Шрифт:
— Если, Сашка, сморкаться захочешь, чем нос утрешь? — пошутила Катя Панина.
Галкин привинтил шлем и подал знак. Я спустился по лесенке за борт, зажмурился и разжал руки.
В первые секунды я ничего в воде не видел. Перед глазами переливалась какая-то зеленая муть. Неудержимо тянуло вверх. Казалось, вот-вот вытянет из скафандра, как улитку из раковины. Но постепенно прошло это неприятное ощущение, и я поглядел вверх. Вода вверху была розовой. Я сообразил, что это от заката. От судов падала косая и густая тень.
Понемногу стали вырисовываться окружающие предметы. Глаза привыкли к туманной мгле. Влево от себя я увидел большой камень, осторожно подобрался к нему, взял за угол и, как перышко, выворотил из песка. Кверху полетели воздушные шарики. Я попробовал сесть на камень — ничего не выходило. Груз на ботинках крепко держал меня на песке. Я качался из стороны в сторону, как «ванька-встанька». Вдруг что-то меня дернуло за голову. Ноги отделились от грунта, в глаза ударил красный луч солнца. Я оказался у лестницы.
На палубу выбрался с помощью товарищей… Сняли шлем. Все глядят на меня, как на чудо морское.
— Чего уставились?
— Почему не сигналил? — набросился на меня сигналист. — Целый скандал тут из-за тебя. Ведь больше часа прошло. Что ты делал? Спал, что ли?
— Ничего не спал! Я на дне камень пудов в пять два раза перевернул одной рукой, истинный бог.
Заговорили все разом:
— Думали, захлебнулся, потому и вытащили.
— Как там? Рыбу видно?
Я пошел в кубрик переодеваться, небрежно бросив на ходу:
— И нечего спрашивать. Хотите, так сами в омут полезайте.

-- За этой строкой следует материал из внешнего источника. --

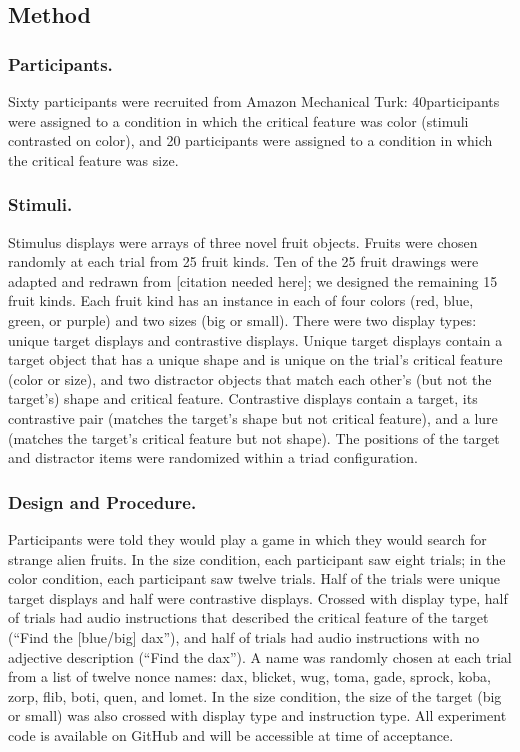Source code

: \documentclass[10pt, letterpaper]{article}
\begin{document}
\subsection{Method}\label{method}

\subsubsection{Participants.}\label{participants.}

Sixty participants were recruited from Amazon Mechanical Turk:
40participants were assigned to a condition in which the critical
feature was color (stimuli contrasted on color), and 20 participants
were assigned to a condition in which the critical feature was size.

\subsubsection{Stimuli.}\label{stimuli.}

Stimulus displays were arrays of three novel fruit objects. Fruits were
chosen randomly at each trial from 25 fruit kinds. Ten of the 25 fruit
drawings were adapted and redrawn from {[}citation needed here{]}; we
designed the remaining 15 fruit kinds. Each fruit kind has an instance
in each of four colors (red, blue, green, or purple) and two sizes (big
or small). There were two display types: unique target displays and
contrastive displays. Unique target displays contain a target object
that has a unique shape and is unique on the trial's critical feature
(color or size), and two distractor objects that match each other's (but
not the target's) shape and critical feature. Contrastive displays
contain a target, its contrastive pair (matches the target's shape but
not critical feature), and a lure (matches the target's critical feature
but not shape). The positions of the target and distractor items were
randomized within a triad configuration.

\subsubsection{Design and Procedure.}\label{design-and-procedure.}

Participants were told they would play a game in which they would search
for strange alien fruits. In the size condition, each participant saw
eight trials; in the color condition, each participant saw twelve
trials. Half of the trials were unique target displays and half were
contrastive displays. Crossed with display type, half of trials had
audio instructions that described the critical feature of the target
(``Find the {[}blue/big{]} dax''), and half of trials had audio
instructions with no adjective description (``Find the dax''). A name
was randomly chosen at each trial from a list of twelve nonce names:
dax, blicket, wug, toma, gade, sprock, koba, zorp, flib, boti, quen, and
lomet. In the size condition, the size of the target (big or small) was
also crossed with display type and instruction type. All experiment code
is available on GitHub and will be accessible at time of acceptance.
\end{document}
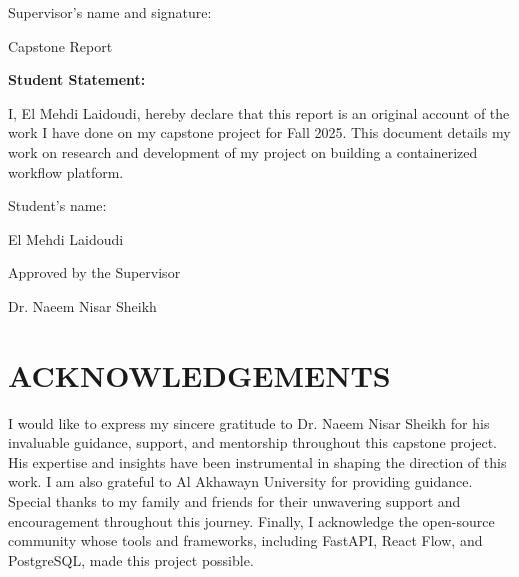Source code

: \documentclass[12pt]{article}
\begin{document}
\vspace{2cm}

Supervisor's name and signature: \hspace{4cm} \underline{\hspace{5cm}}


\vspace{5cm}

\begin{center}
Capstone Report
\end{center}

\vspace{0.5cm}

\noindent
\textbf{Student Statement:}

I, El Mehdi Laidoudi, hereby declare that this report is an original account of the work I have done on my capstone project for Fall 2025. This document details my work on research and development of my project on building a containerized workflow platform.

\vspace{2cm}

\noindent
\makebox[\textwidth]{\hrulefill}

\begin{center}
Student's name:

El Mehdi Laidoudi
\end{center}

\vspace{3cm}

\begin{center}
Approved by the Supervisor
\end{center}

\vspace{2cm}

\noindent
\makebox[\textwidth]{\hrulefill}

\begin{center}
Dr. Naeem Nisar Sheikh
\end{center}

\newpage
\section*{ACKNOWLEDGEMENTS}

\noindent
\parbox{\textwidth}{%
I would like to express my sincere gratitude to Dr. Naeem Nisar Sheikh for his invaluable guidance, support, and mentorship throughout this capstone project. His expertise and insights have been instrumental in shaping the direction of this work. I am also grateful to Al Akhawayn University for providing guidance. Special thanks to my family and friends for their unwavering support and encouragement throughout this journey. Finally, I acknowledge the open-source community whose tools and frameworks, including FastAPI, React Flow, and PostgreSQL, made this project possible.
}
\end{document}
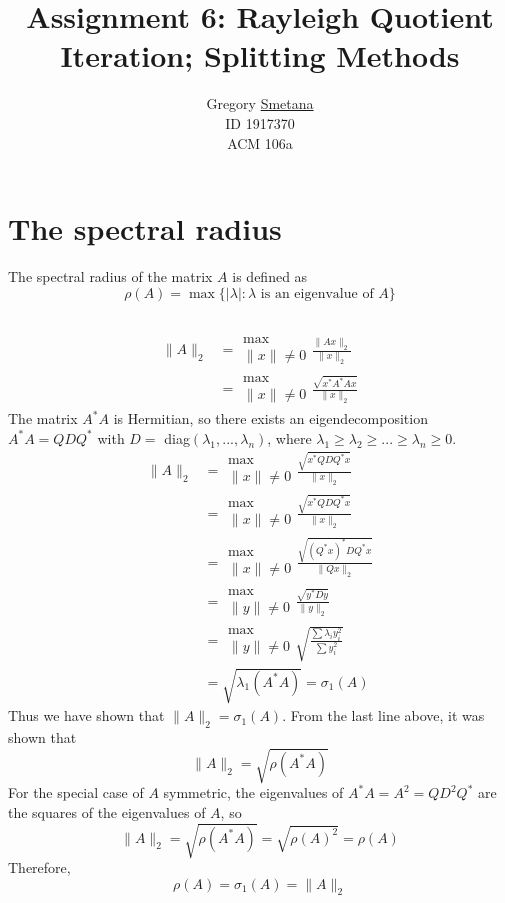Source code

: \documentclass[11pt]{article} %
\title{Assignment 6: Rayleigh Quotient Iteration; Splitting Methods}
\author{ Gregory \uline{Smetana} \\ID 1917370 \\ ACM 106a }
\begin{document}
\maketitle


\section{The spectral radius}
The spectral radius of the matrix $A$ is defined as
\begin{equation}
\rho(A) = \max \{| \lambda | : \lambda \mbox{ is an eigenvalue of } A \}
\label{eq:spectral}
\end{equation}

\subsection{} %
\begin{equation}
\begin{split}
\| A \|_2 &= \substack{\max \\ \|x\|\ne 0} \frac{\|A x \|_2}{\|x\|_2}\\
&=  \substack{\max \\ \|x\|\ne 0} \frac{\sqrt{x^* A^* A x}}{\|x\|_2}
\end{split}
\end{equation}
The matrix $A^*A$ is Hermitian, so there exists an eigendecomposition $A^* A = Q D Q^*$ with $D = $ diag$(\lambda_1, ... , \lambda_n)$, where $\lambda_1 \ge \lambda_2 \ge ... \ge \lambda_n \ge 0$. 
\begin{equation}
\begin{split}
\| A \|_2 &=\substack{\max \\ \|x\|\ne 0} \frac{\sqrt{x^* Q D Q^* x}}{\|x\|_2}\\
&=\substack{\max \\ \|x\|\ne 0} \frac { \sqrt{x^* Q D Q^* x}}{\|x\|_2}\\
&=\substack{\max \\ \|x\|\ne 0} \frac { \sqrt{(Q^*x)^* D Q^* x}}{ \|Qx\|_2}\\
&=\substack{\max \\ \|y\|\ne 0} \frac { \sqrt{y^* D y}}{ \|y\|_2}\\
&=\substack{\max \\ \|y\|\ne 0} \sqrt{ \frac{\sum \lambda_i y_i^2}{\sum y_i^2}}\\
&= \sqrt{\lambda_1(A^*A)} = \sigma_1(A)
\end{split}
\end{equation}
Thus we have shown that $ \| A \|_2 = \sigma_1(A)$. From the last line above, it was shown that
\begin{equation}
\|A \|_2 = \sqrt{ \rho(A^* A)}
\end{equation}
For the special case of $A$ symmetric, the eigenvalues of $A^*A = A^2 =Q D^2 Q^*$ are the squares of the eigenvalues of $A$, so
\begin{equation}
\|A \|_2 = \sqrt{ \rho(A^* A)} = \sqrt{ \rho(A)^2} =\rho(A)
\end{equation}
Therefore,
\begin{equation}
\boxed{\rho(A)=\sigma_1(A) = \|A \|_2 }
\end{equation}
\end{document}
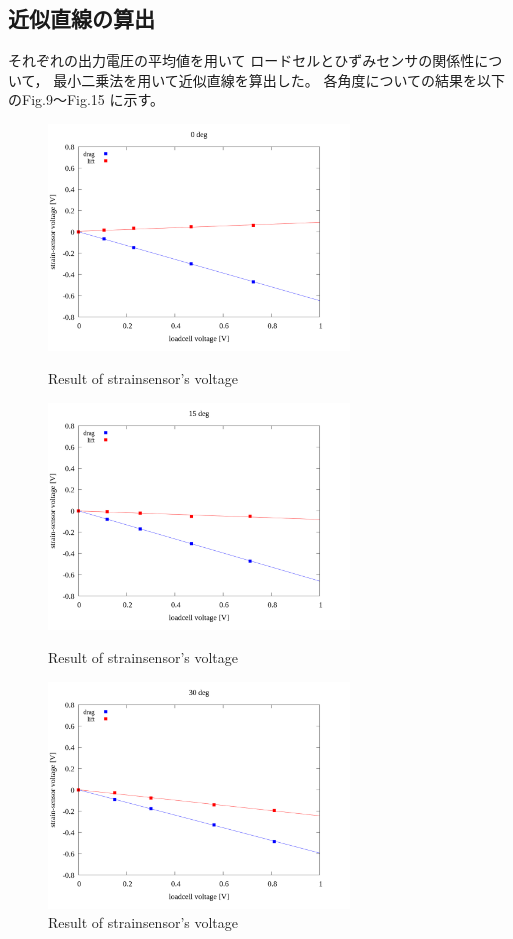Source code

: \documentclass[twocolumn,a4j]{jsarticle}
\begin{document}
\subsection{近似直線の算出}
それぞれの出力電圧の平均値を用いて
ロードセルとひずみセンサの関係性について，
最小二乗法を用いて近似直線を算出した。
各角度についての結果を以下のFig.9～Fig.15 に示す。
\begin{figure}[htbp]
    \footnotesize
    \begin{center}
        \includegraphics[width=80mm]{../images/0_linear.png}
        \caption{Result of strainsensor's voltage}
        \includegraphics[width=80mm]{../images/15_linear.png}
        \caption{Result of strainsensor's voltage}
        \includegraphics[width=80mm]{../images/30_linear.png}
        \caption{Result of strainsensor's voltage}
    \end{center}
\end{figure}
\end{document}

С запада надвигались осенние дожди — наша надежда на отдых. Только Кате Паниной было все равно. Дождик ли, ветер ли — у нее всегда работа. В любую погоду надо стряпать на команду.
Рабочий день пока начинался с трех-четырех часов утра. В десять вечера мы уже спали, а Катя долго еще стучала посудой, мыла, чистила. Для старшины приходилось готовить отдельно, подавать ему в каюту и выслушивать всяческую похабщину. Сорокин проходу ей не давал.

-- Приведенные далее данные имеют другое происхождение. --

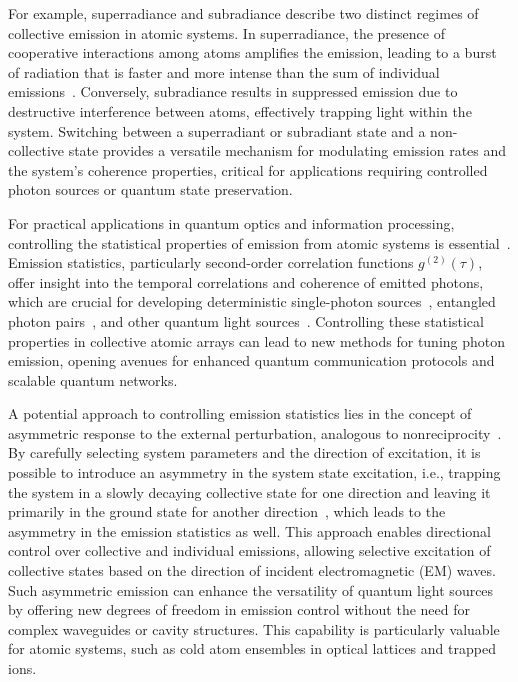 \documentclass[aps,prl,twocolumn,superscriptaddress,showpacs,amsmath,amssymb]{revtex4-2}
\begin{document}
For example, superradiance and subradiance describe two distinct regimes of collective emission in atomic systems. 
In superradiance, the presence of cooperative interactions among atoms amplifies the emission, leading to a burst of radiation that is faster and more intense than the sum of individual emissions~\cite{gross1982superradiance,nefedkin2016superradiance}. 
Conversely, subradiance results in suppressed emission due to destructive interference between atoms, effectively trapping light within the system. 
Switching between a superradiant or subradiant state and a non-collective state provides a versatile mechanism for modulating emission rates and the system's coherence properties, critical for applications requiring controlled photon sources or quantum state preservation.

For practical applications in quantum optics and information processing, controlling the statistical properties of emission from atomic systems is essential~\cite{mandel1995optical}. 
Emission statistics, particularly second-order correlation functions $g^{(2)}(\tau)$, offer insight into the temporal correlations and coherence of emitted photons, which are crucial for developing deterministic single-photon sources~\cite{lounis2005single}, entangled photon
pairs~\cite{erhard2020advances}, and other quantum light sources~\cite{o2009photonic}. 
Controlling these statistical properties in collective atomic arrays can lead to new methods for tuning photon emission, opening avenues for enhanced quantum communication protocols and scalable quantum networks.

A potential approach to controlling emission statistics lies in the concept of asymmetric response to the external perturbation, analogous to nonreciprocity~\cite{caloz2018electromagnetic,nassar2020nonreciprocity,sounas2018broadband,hamann2018nonreciprocity,muller2017nonreciprocal}. 
By carefully selecting system parameters and the direction of excitation, it is possible to introduce an asymmetry in the system state excitation, i.e., trapping the system in a slowly decaying collective state for one direction and leaving it primarily in the ground state for another direction~\cite{hamann2018nonreciprocity, muller2017nonreciprocal, nefedkin2022dark}, which leads to the asymmetry in the emission statistics as well. 
This approach enables directional control over collective and individual emissions, allowing selective excitation of collective states based on the direction of incident electromagnetic (EM) waves. 
Such asymmetric emission can enhance the versatility of quantum light sources by offering new degrees of freedom in emission control without the need for complex waveguides or cavity structures. 
This capability is particularly valuable for atomic systems, such as cold atom ensembles in optical lattices and trapped ions. 
\end{document}
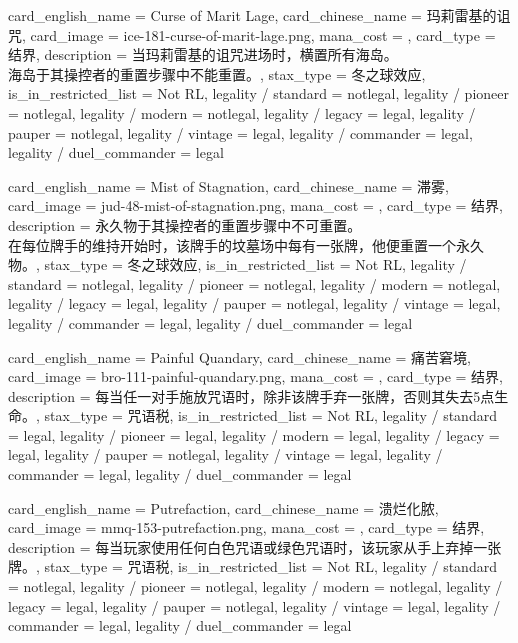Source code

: \documentclass[lang = cn, color = black, 10pt]{AllThatStax}
\begin{document}
\card
{
	card_english_name = {Curse of Marit Lage},
	card_chinese_name = {玛莉雷基的诅咒},
	card_image = ice-181-curse-of-marit-lage.png,
	mana_cost = ,
	card_type = 结界,
	description = {当玛莉雷基的诅咒进场时，横置所有海岛。\\
海岛于其操控者的重置步骤中不能重置。},
	stax_type = 冬之球效应,
	is_in_restricted_list = Not RL,
	legality / standard = notlegal,
	legality / pioneer = notlegal,
	legality / modern = notlegal,
	legality / legacy = legal,
	legality / pauper = notlegal,
	legality / vintage = legal,
	legality / commander = legal,
	legality / duel_commander = legal
}

\card
{
	card_english_name = {Mist of Stagnation},
	card_chinese_name = {滞雾},
	card_image = jud-48-mist-of-stagnation.png,
	mana_cost = ,
	card_type = 结界,
	description = {永久物于其操控者的重置步骤中不可重置。\\
在每位牌手的维持开始时，该牌手的坟墓场中每有一张牌，他便重置一个永久物。},
	stax_type = 冬之球效应,
	is_in_restricted_list = Not RL,
	legality / standard = notlegal,
	legality / pioneer = notlegal,
	legality / modern = notlegal,
	legality / legacy = legal,
	legality / pauper = notlegal,
	legality / vintage = legal,
	legality / commander = legal,
	legality / duel_commander = legal
}

\card
{
	card_english_name = {Painful Quandary},
	card_chinese_name = {痛苦窘境},
	card_image = bro-111-painful-quandary.png,
	mana_cost = ,
	card_type = 结界,
	description = {每当任一对手施放咒语时，除非该牌手弃一张牌，否则其失去5点生命。},
	stax_type = 咒语税,
	is_in_restricted_list = Not RL,
	legality / standard = legal,
	legality / pioneer = legal,
	legality / modern = legal,
	legality / legacy = legal,
	legality / pauper = notlegal,
	legality / vintage = legal,
	legality / commander = legal,
	legality / duel_commander = legal
}

\card
{
	card_english_name = {Putrefaction},
	card_chinese_name = {溃烂化脓},
	card_image = mmq-153-putrefaction.png,
	mana_cost = ,
	card_type = 结界,
	description = {每当玩家使用任何白色咒语或绿色咒语时，该玩家从手上弃掉一张牌。},
	stax_type = 咒语税,
	is_in_restricted_list = Not RL,
	legality / standard = notlegal,
	legality / pioneer = notlegal,
	legality / modern = notlegal,
	legality / legacy = legal,
	legality / pauper = notlegal,
	legality / vintage = legal,
	legality / commander = legal,
	legality / duel_commander = legal
}
\end{document}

Возвращаясь с работы усталыми и злыми, матросы частенько срывали сердце на Кате Паниной. То суп недосолен, то пересолен. Одному не нравился красный перец, другому кирпичный чай, третьему еще что-нибудь. Толковали и о том, что вообще бабе на казенном судне не место.
Катя не спускала никому. Огрызалась не хуже любого бурлака, а Спиридон Кошелев даже тычки от нее получал. Про Катерину так говорили:
— Жалко, что в юбке, а то бы работала вместе с нами не хуже Заплатного.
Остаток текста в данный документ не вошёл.